Equity, currency and commodity markets have been sending mixed signals over the last week indicating indecision among investors. On the encouraging side, the bounce from oversold conditions by equity markets that started in late May has continued to gain some traction and a number of Country ETF and Sector ETFs have gone on low pole warnings and bullish breakouts. Also, equity markets appear to have stopped going down on bad news, a sign that significant negativity has already been priced in
On the disappointing side, equity market gains have been tentative, major indices remain below recent breakdown points and follow-through from the initial bounces has been limited. So far it seems that recent gains have come more from the bears taking a break then the bulls gaining much traction. A continuing lack of enthusiasm for risk can be seen from the continuing weakness in cryptocurrencies.
A drought of business news in the early part of this week has also helped to push equity markets into neutral. Earnings season is over and the economic calendar has been relatively light so far this week. Economic news picks up again, however, starting today. The main focus of the coming week is on central bank meetings and how much pressure inflation is putting on them to continue raising rates.
So far this month, The Bank of Canada (as was expected) and the Reserve Bank of Australia (a hawkish surprise) have both raised their benchmark interest rates by 0.50% and continued Quantitative Tightening. Today the European Central Bank is meeting with investors looking for hints on when rate hikes may start in Europe and how many times the ECB could raise rates this year. Next Wednesday the Fed is meeting with investors widely expecting another 0.50% rate hike. Perhaps more importantly, investors may look to the statement and the economic/interest rate member projections for hints on whether the Fed may hike toward 2.50% and then stop or if members are expecting hikes to continue for longer or to a higher level.
Other notable economic announcements this week that could influence sentiment include consumer price inflation reports for the US and China, plus Canadian employment, all on Friday followed by US producer prices and retail sales reports for the US and China next Tuesday-Wednesday.

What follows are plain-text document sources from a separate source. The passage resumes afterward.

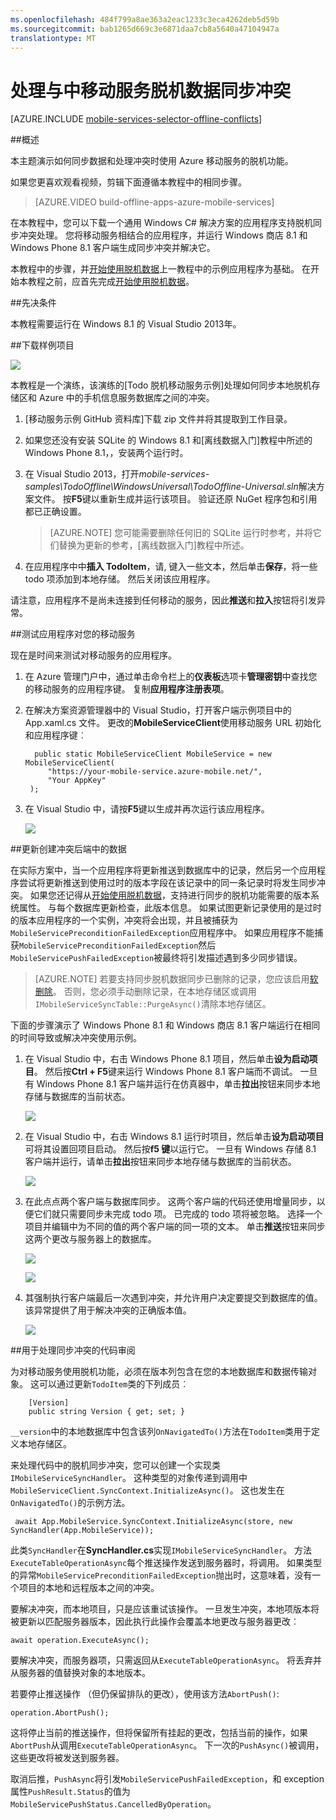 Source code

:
 ```yaml
---
ms.openlocfilehash: 484f799a8ae363a2eac1233c3eca4262deb5d59b
ms.sourcegitcommit: bab1265d669c3e6871daa7cb8a5640a47104947a
translationtype: MT
---
```

<properties 
    pageTitle="处理冲突与通用的 Windows 应用程序中脱机数据 |Microsoft Azure" 
    description="了解如何在同步脱机数据通用 Windows 应用程序时使用 Azure 移动服务处理冲突" 
    documentationCenter="windows" 
    authors="wesmc7777" 
    manager="dwrede" 
    editor="" 
    services="mobile-services"/>

<tags 
    ms.service="mobile-services" 
    ms.workload="mobile" 
    ms.tgt_pltfrm="mobile-windows-store" 
    ms.devlang="dotnet" 
    ms.topic="article" 
    ms.date="07/23/2015" 
    ms.author="glenga"/>


# 处理与中移动服务脱机数据同步冲突

[AZURE.INCLUDE [mobile-services-selector-offline-conflicts](../../includes/mobile-services-selector-offline-conflicts.md)]

##概述

本主题演示如何同步数据和处理冲突时使用 Azure 移动服务的脱机功能。

如果您更喜欢观看视频，剪辑下面遵循本教程中的相同步骤。

> [AZURE.VIDEO build-offline-apps-azure-mobile-services]

在本教程中，您可以下载一个通用 Windows C# 解决方案的应用程序支持脱机同步冲突处理。 您将移动服务相结合的应用程序，并运行 Windows 商店 8.1 和 Windows Phone 8.1 客户端生成同步冲突并解决它。

本教程中的步骤，并[开始使用脱机数据]上一教程中的示例应用程序为基础。 在开始本教程之前，应首先完成[开始使用脱机数据]。


##先决条件

本教程需要运行在 Windows 8.1 的 Visual Studio 2013年。


##下载样例项目

![][0]

本教程是一个演练，该演练的[Todo 脱机移动服务示例]处理如何同步本地脱机存储区和 Azure 中的手机信息服务数据库之间的冲突。

1. [移动服务示例 GitHub 资料库]下载 zip 文件并将其提取到工作目录。 

2. 如果您还没有安装 SQLite 的 Windows 8.1 和[离线数据入门]教程中所述的 Windows Phone 8.1，，安装两个运行时。

3. 在 Visual Studio 2013，打开*mobile-services-samples\TodoOffline\WindowsUniversal\TodoOffline-Universal.sln*解决方案文件。 按**F5**键以重新生成并运行该项目。 验证还原 NuGet 程序包和引用都已正确设置。

    >[AZURE.NOTE] 您可能需要删除任何旧的 SQLite 运行时参考，并将它们替换为更新的参考，[离线数据入门]教程中所述。

4. 在应用程序中中**插入 TodoItem**，请, 键入一些文本，然后单击**保存**，将一些 todo 项添加到本地存储。 然后关闭该应用程序。

请注意，应用程序不是尚未连接到任何移动的服务，因此**推送**和**拉入**按钮将引发异常。




##测试应用程序对您的移动服务

现在是时间来测试对移动服务的应用程序。

1. 在 Azure 管理门户中，通过单击命令栏上的**仪表板**选项卡**管理密钥**中查找您的移动服务的应用程序键。 复制**应用程序注册表项**。

2. 在解决方案资源管理器中的 Visual Studio，打开客户端示例项目中的 App.xaml.cs 文件。 更改的**MobileServiceClient**使用移动服务 URL 初始化和应用程序键︰

         public static MobileServiceClient MobileService = new MobileServiceClient(
            "https://your-mobile-service.azure-mobile.net/",
            "Your AppKey"
        );

3. 在 Visual Studio 中，请按**F5**键以生成并再次运行该应用程序。

    ![][0]


##更新创建冲突后端中的数据

在实际方案中，当一个应用程序将更新推送到数据库中的记录，然后另一个应用程序尝试将更新推送到使用过时的版本字段在该记录中的同一条记录时将发生同步冲突。 如果您还记得从[开始使用脱机数据]，支持进行同步的脱机功能需要的版本系统属性。 与每个数据库更新检查，此版本信息。 如果试图更新记录使用的是过时的版本应用程序的一个实例，冲突将会出现，并且被捕获为`MobileServicePreconditionFailedException`应用程序中。 如果应用程序不能捕获`MobileServicePreconditionFailedException`然后`MobileServicePushFailedException`被最终将引发描述遇到多少同步错误。

>[AZURE.NOTE] 若要支持同步脱机数据同步已删除的记录，您应该启用[软删除](mobile-services-using-soft-delete.md)。 否则，您必须手动删除记录，在本地存储区或调用`IMobileServiceSyncTable::PurgeAsync()`清除本地存储区。


下面的步骤演示了 Windows Phone 8.1 和 Windows 商店 8.1 客户端运行在相同的时间导致或解决冲突使用示例。

1. 在 Visual Studio 中，右击 Windows Phone 8.1 项目，然后单击**设为启动项目**。 然后按**Ctrl + F5**键来运行 Windows Phone 8.1 客户端而不调试。 一旦有 Windows Phone 8.1 客户端并运行在仿真器中，单击**拉出**按钮来同步本地存储与数据库的当前状态。
 
    ![][3]
 
   
2. 在 Visual Studio 中，右击 Windows 8.1 运行时项目，然后单击**设为启动项目**可将其设置回项目启动。 然后按**f5 键**以运行它。 一旦有 Windows 存储 8.1 客户端并运行，请单击**拉出**按钮来同步本地存储与数据库的当前状态。

    ![][4]
 
3. 在此点点两个客户端与数据库同步。 这两个客户端的代码还使用增量同步，以便它们就只需要同步未完成 todo 项。 已完成的 todo 项将被忽略。 选择一个项目并编辑中为不同的值的两个客户端的同一项的文本。 单击**推送**按钮来同步这两个更改与服务器上的数据库。

    ![][5]

    ![][6]


4. 其强制执行客户端最后一次遇到冲突，并允许用户决定要提交到数据库的值。 该异常提供了用于解决冲突的正确版本值。

    ![][7]



##用于处理同步冲突的代码审阅

为对移动服务使用脱机功能，必须在版本列包含在您的本地数据库和数据传输对象。 这可以通过更新`TodoItem`类的下列成员︰

        [Version]
        public string Version { get; set; }

`__version`中的本地数据库中包含该列`OnNavigatedTo()`方法在`TodoItem`类用于定义本地存储区。

来处理代码中的脱机同步冲突，您可以创建一个实现类`IMobileServiceSyncHandler`。 这种类型的对象传递到调用中`MobileServiceClient.SyncContext.InitializeAsync()`。 这也发生在`OnNavigatedTo()`的示例方法。

     await App.MobileService.SyncContext.InitializeAsync(store, new SyncHandler(App.MobileService));

此类`SyncHandler`在**SyncHandler.cs**实现`IMobileServiceSyncHandler`。 方法`ExecuteTableOperationAsync`每个推送操作发送到服务器时，将调用。 如果类型的异常`MobileServicePreconditionFailedException`抛出时，这意味着，没有一个项目的本地和远程版本之间的冲突。

要解决冲突，而本地项目，只是应该重试该操作。 一旦发生冲突，本地项版本将被更新以匹配服务器版本，因此执行此操作会覆盖本地更改与服务器更改︰

    await operation.ExecuteAsync(); 

要解决冲突，而服务器项，只需返回从`ExecuteTableOperationAsync`。 将丢弃并从服务器的值替换对象的本地版本。

若要停止推送操作 （但仍保留排队的更改），使用该方法`AbortPush()`:

    operation.AbortPush();

这将停止当前的推送操作，但将保留所有挂起的更改，包括当前的操作，如果`AbortPush`从调用`ExecuteTableOperationAsync`。 下一次的`PushAsync()`被调用，这些更改将被发送到服务器。 

取消后推，`PushAsync`将引发`MobileServicePushFailedException`，和 exception 属性`PushResult.Status`的值为`MobileServicePushStatus.CancelledByOperation`。 



<!-- Images -->
[0]: ./media/mobile-services-windows-store-dotnet-handling-conflicts-offline-data/mobile-services-handling-conflicts-app-run1.png
[1]: ./media/mobile-services-windows-store-dotnet-handling-conflicts-offline-data/javascript-backend-database.png
[2]: ./media/mobile-services-windows-store-dotnet-handling-conflicts-offline-data/dotnet-backend-database.png
[3]: ./media/mobile-services-windows-store-dotnet-handling-conflicts-offline-data/wp81-view.png
[4]: ./media/mobile-services-windows-store-dotnet-handling-conflicts-offline-data/win81-view.png
[5]: ./media/mobile-services-windows-store-dotnet-handling-conflicts-offline-data/wp81-edit-text.png
[6]: ./media/mobile-services-windows-store-dotnet-handling-conflicts-offline-data/win81-edit-text.png
[7]: ./media/mobile-services-windows-store-dotnet-handling-conflicts-offline-data/conflict.png




<!-- URLs -->
[处理冲突的代码的示例]: http://go.microsoft.com/fwlink/?LinkId=394787
[开始使用移动服务]: ../mobile-services-windows-store-get-started.md
[开始使用脱机数据]: mobile-services-windows-store-dotnet-get-started-offline-data.md
[SQLite windows 8.1]: http://go.microsoft.com/fwlink/?LinkId=394776
[Azure 的管理门户]: https://manage.windowsazure.com/
[处理数据库冲突]: mobile-services-windows-store-dotnet-handle-database-conflicts.md#test-app
[移动服务示例 GitHub 存储库]: http://go.microsoft.com/fwlink/?LinkId=512865
[托多离线移动服务示例]: http://go.microsoft.com/fwlink/?LinkId=512866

A week from today, the Bank of England, Bank of Japan and Swiss National Bank are also holding monetary policy meetings.
In this issue of Equity Leaders Weekly, we take our monthly look at Sector Scopes and at alternative energy stocks.
The Sector Scopes feature in SIA Charts, found in the Markets – BPI section, provides investors with a snapshot of the bullish percent (percentage of stocks in a group on a bullish charting signal) for 31 industry groups. This provides us not only with a indication of market sentiment at a point in time, but also a visual way to evaluate changes in attitudes and capital flows between groups over time.What a difference a month has made. In early May, nearly all of the sectors were piled up on the left hand side of the page, a sign of a falling and potentially oversold market. Over the last several weeks, nearly all sectors have shifted rightward, a sign of increasing bullishness. Currently the majority of groups are in the center-right part of the table (50%-80%), a sign of a rising but not overbought market. Energy and Utilities remain at the rightmost side but have been joined by Banks and Electronics & Semiconductors. Other sectors showing significant improvement include Computer Software and Leisure.
After soaring through the back half of 2020, the alternative “Green” energy sector peaked in January of 2021 and sold off through all of last year and much of this year so far as investors retreated from “Growth/Momentum” sectors. It appears, however, that sentiment toward the alternative energy group has started to improve. With oil & gas prices remaining high, green energy has started to look more attractive in general, and the potential for improvement on the regulatory side related to easing tariffs in the US has sparked renewed interest in the sector once again, particularly solar stocks. The iShares Global Clean Energy ETF (ICLN) has surged upward in recent days, retaking $20.00 and completing a bullish Double Top pattern. It would need to clear its recent high near $22.10, which coincides with a horizontal count, in order to confirm the start of a new uptrend. Should that occur, next potential resistance appears near $23.70 based on previous column highs. Initial support appears near $20.00 where a round number and a 3-box reversal converge.